*TASK DESCRIPTION*
Transcribe exactly the lines from the first line of the records through the line containing "Toomre $Q$ values.", and leave out every picture.

[Excerpts from a dataset]

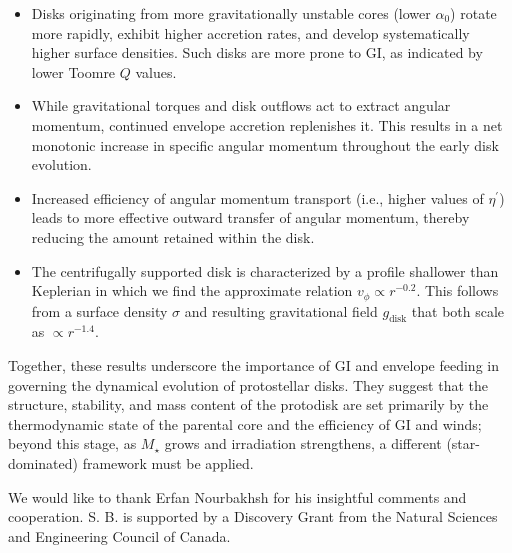 \documentclass[twocolumn,linenumbers]{aastex631}
\begin{document}
\begin{itemize}
  \item Disks originating from more gravitationally unstable cores (lower $\alpha_0$) rotate more rapidly, exhibit higher accretion rates, and develop systematically higher surface densities. Such disks are more prone to GI, as indicated by lower Toomre $Q$ values.
  

  \item While gravitational torques and disk outflows act to extract angular momentum, continued envelope accretion replenishes it. This results in a net monotonic increase in specific angular momentum throughout the early disk evolution.
  \item Increased efficiency of angular momentum transport (i.e., higher values of $\eta^{\prime}$) leads to more effective outward transfer of angular momentum, thereby reducing the amount retained 
  within the disk.
  \item The centrifugally supported disk is characterized by a profile shallower than Keplerian in which we find the approximate relation $v_\phi \propto r^{-0.2}$. This follows from a surface density $\sigma$ and resulting gravitational field $g_{\mathrm{disk}}$ that both scale as $\propto r^{-1.4}$.
\end{itemize}

Together, these results underscore the importance of GI and envelope feeding in governing the dynamical evolution of protostellar disks. They suggest that the structure, stability, and mass content of the protodisk are set primarily by the thermodynamic state of the parental core and the efficiency of GI and winds; beyond this stage, as $M_\star$ grows and irradiation strengthens, a different (star-dominated) framework must be applied.

\begin{acknowledgments} 
We would like to thank 
Erfan Nourbakhsh for his insightful comments and cooperation.
S. B. is supported by a Discovery Grant from the Natural Sciences and Engineering Council of Canada.
\end{acknowledgments}
\end{document}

*OUTPUT FOR THIS EXERCISE*
 \documentclass[twocolumn,linenumbers]{aastex631}
\begin{document}
\begin{itemize}
  \item Disks originating from more gravitationally unstable cores (lower $\alpha_0$) rotate more rapidly, exhibit higher accretion rates, and develop systematically higher surface densities. Such disks are more prone to GI, as indicated by lower Toomre $Q$ values.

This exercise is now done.